Conseiller un livre est une entreprise périlleuse. Combien de fois n’ai-je pas recommandé tel bouquin à telle personne en étant certain qu’ils allaient devenir inséparables, que les pages allaient se faire bouffer toutes crues en une poignée d’heures ! La réalité m’a souvent remis les yeux bien en face des orbites: j’aurais fait un pitoyable libraire ou bibliothécaire.

Chaque lecteur potentiel a des goûts spécifiques, des attentes particulières qui varient en fonction de son vécu, ainsi qu’un degré d’influençabilité personnel tellement volatile qu’il faut être fin psychologue avant de dénicher l’objet idéal et ensuite débiter la phrase fétiche “j’ai le livre qu’il te faut !” Avant d’être partagée, la lecture reste un repli où l’on entre en résonance (ou pas) avec une histoire.
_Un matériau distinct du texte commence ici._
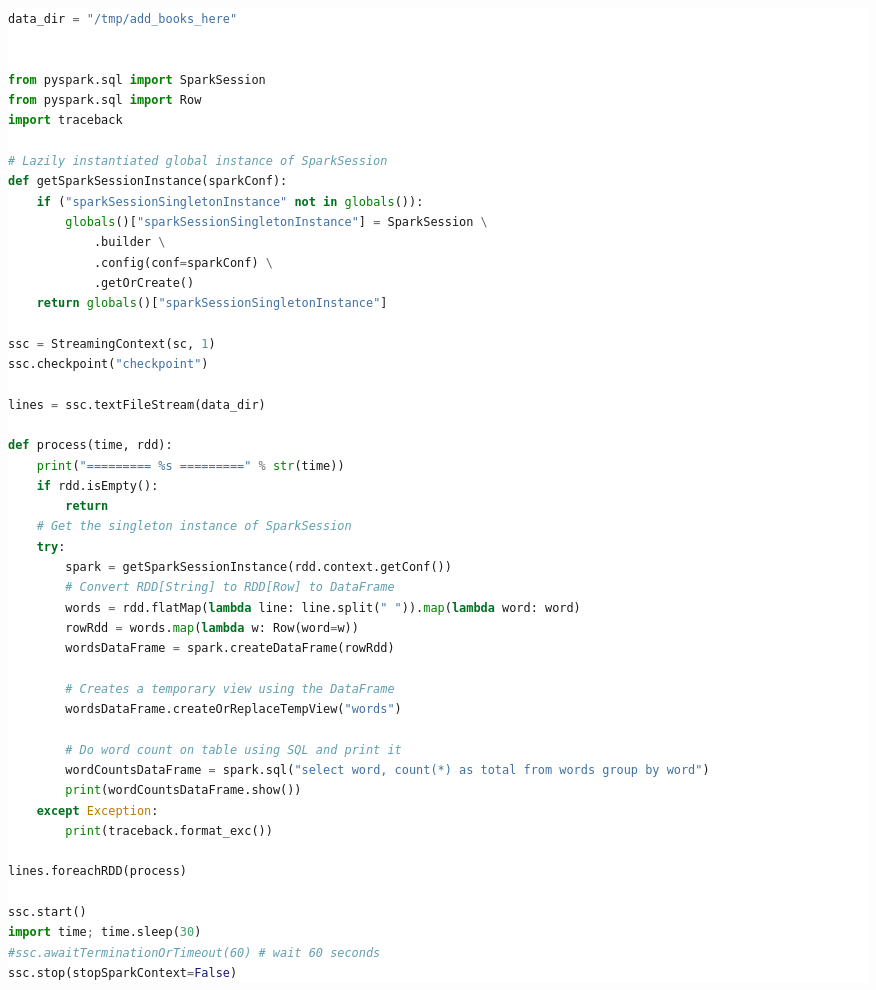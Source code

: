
 ```python
data_dir = "/tmp/add_books_here"


from pyspark.sql import SparkSession
from pyspark.sql import Row
import traceback

# Lazily instantiated global instance of SparkSession
def getSparkSessionInstance(sparkConf):
    if ("sparkSessionSingletonInstance" not in globals()):
        globals()["sparkSessionSingletonInstance"] = SparkSession \
            .builder \
            .config(conf=sparkConf) \
            .getOrCreate()
    return globals()["sparkSessionSingletonInstance"]

ssc = StreamingContext(sc, 1)
ssc.checkpoint("checkpoint")

lines = ssc.textFileStream(data_dir)

def process(time, rdd):
    print("========= %s =========" % str(time))
    if rdd.isEmpty():
        return
    # Get the singleton instance of SparkSession
    try:
        spark = getSparkSessionInstance(rdd.context.getConf())
        # Convert RDD[String] to RDD[Row] to DataFrame
        words = rdd.flatMap(lambda line: line.split(" ")).map(lambda word: word)
        rowRdd = words.map(lambda w: Row(word=w))
        wordsDataFrame = spark.createDataFrame(rowRdd)

        # Creates a temporary view using the DataFrame
        wordsDataFrame.createOrReplaceTempView("words")

        # Do word count on table using SQL and print it
        wordCountsDataFrame = spark.sql("select word, count(*) as total from words group by word")
        print(wordCountsDataFrame.show())
    except Exception:
        print(traceback.format_exc())

lines.foreachRDD(process)

ssc.start()
import time; time.sleep(30)
#ssc.awaitTerminationOrTimeout(60) # wait 60 seconds
ssc.stop(stopSparkContext=False)
```

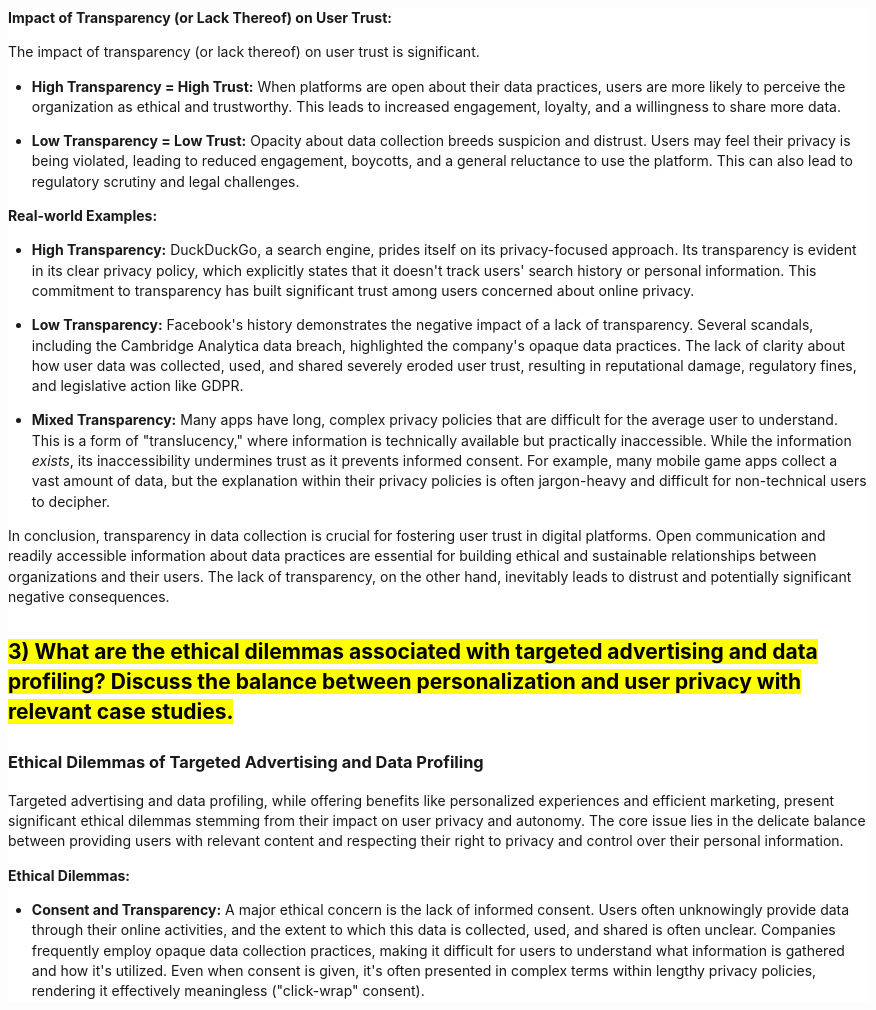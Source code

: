 **Impact of Transparency (or Lack Thereof) on User Trust:**

The impact of transparency (or lack thereof) on user trust is significant.

- **High Transparency = High Trust:** When platforms are open about their data practices, users are more likely to perceive the organization as ethical and trustworthy. This leads to increased engagement, loyalty, and a willingness to share more data.

- **Low Transparency = Low Trust:** Opacity about data collection breeds suspicion and distrust. Users may feel their privacy is being violated, leading to reduced engagement, boycotts, and a general reluctance to use the platform. This can also lead to regulatory scrutiny and legal challenges.

**Real-world Examples:**

- **High Transparency:** DuckDuckGo, a search engine, prides itself on its privacy-focused approach. Its transparency is evident in its clear privacy policy, which explicitly states that it doesn't track users' search history or personal information. This commitment to transparency has built significant trust among users concerned about online privacy.

- **Low Transparency:** Facebook's history demonstrates the negative impact of a lack of transparency. Several scandals, including the Cambridge Analytica data breach, highlighted the company's opaque data practices. The lack of clarity about how user data was collected, used, and shared severely eroded user trust, resulting in reputational damage, regulatory fines, and legislative action like GDPR.

- **Mixed Transparency:** Many apps have long, complex privacy policies that are difficult for the average user to understand. This is a form of "translucency," where information is technically available but practically inaccessible. While the information _exists_, its inaccessibility undermines trust as it prevents informed consent. For example, many mobile game apps collect a vast amount of data, but the explanation within their privacy policies is often jargon-heavy and difficult for non-technical users to decipher.

In conclusion, transparency in data collection is crucial for fostering user trust in digital platforms. Open communication and readily accessible information about data practices are essential for building ethical and sustainable relationships between organizations and their users. The lack of transparency, on the other hand, inevitably leads to distrust and potentially significant negative consequences.

## <mark> 3) What are the ethical dilemmas associated with targeted advertising and data profiling? Discuss the balance between personalization and user privacy with relevant case studies. </mark>

### Ethical Dilemmas of Targeted Advertising and Data Profiling

Targeted advertising and data profiling, while offering benefits like personalized experiences and efficient marketing, present significant ethical dilemmas stemming from their impact on user privacy and autonomy. The core issue lies in the delicate balance between providing users with relevant content and respecting their right to privacy and control over their personal information.

**Ethical Dilemmas:**

- **Consent and Transparency:** A major ethical concern is the lack of informed consent. Users often unknowingly provide data through their online activities, and the extent to which this data is collected, used, and shared is often unclear. Companies frequently employ opaque data collection practices, making it difficult for users to understand what information is gathered and how it's utilized. Even when consent is given, it's often presented in complex terms within lengthy privacy policies, rendering it effectively meaningless ("click-wrap" consent).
D’ailleurs, ne dit-on pas que c’est le livre qui nous choisit et non l’inverse?

Tout comme dans l’action d’écouter une musique, il y a dans la lecture une part non négligeable d’initiation. Rares sont les personnes, par exemple, qui discernent à la première écoute la multitude de variations et de nuances d’un concerto de Bach. Il faut être un minimum aiguillé afin d’ouvrir le champ des possibles. La littérature n’échappe pas à cette règle initiatique. Si une personne vous montre dès l’enfance la lecture comme source de plaisir, il y a de grandes chances que vous tournerez des centaines de milliers de pages tout au long de votre vie. Cette initiation continue au gré de personnes rencontrées, de libraires chez lesquels on va fouiner, ou encore de blogs tels que l’excellent Bibliofeel qui propose des chroniques en dehors des sentiers battus. C’est d’ailleurs via ce site que le livre Éloge de l’ombre (1) de Junichirô Tanizaki s’est mis à me faire de l’œil. Analyse de cet ouvrage culte japonais. 行こう!

Tanizaki et l’ère Meiji

Afin de mieux saisir l’intérêt de ce livre publié pour la première fois en 1933, il est important de dire un mot sur Junichirô Tanizaki ainsi que sur la période durant laquelle il écrivit ce bref essai. D’abord l’homme, né un 24 juillet 1886 à Tokyo, est un écrivain qui a, dès ses premiers écrits, apporté un style qui brisa les codes littéraires japonais de l’époque lorgnant jusque-là du côté du romantisme et du naturalisme. Tanizaki a gardé tout au long de sa vie cet esprit anticonformiste en faisant fi des courants qui traversaient le Japon de la fin du XIX au début du XXe siècle. C’est ce que l’on appelle l’ère Meiji du nom de l’illustre empereur nippon. 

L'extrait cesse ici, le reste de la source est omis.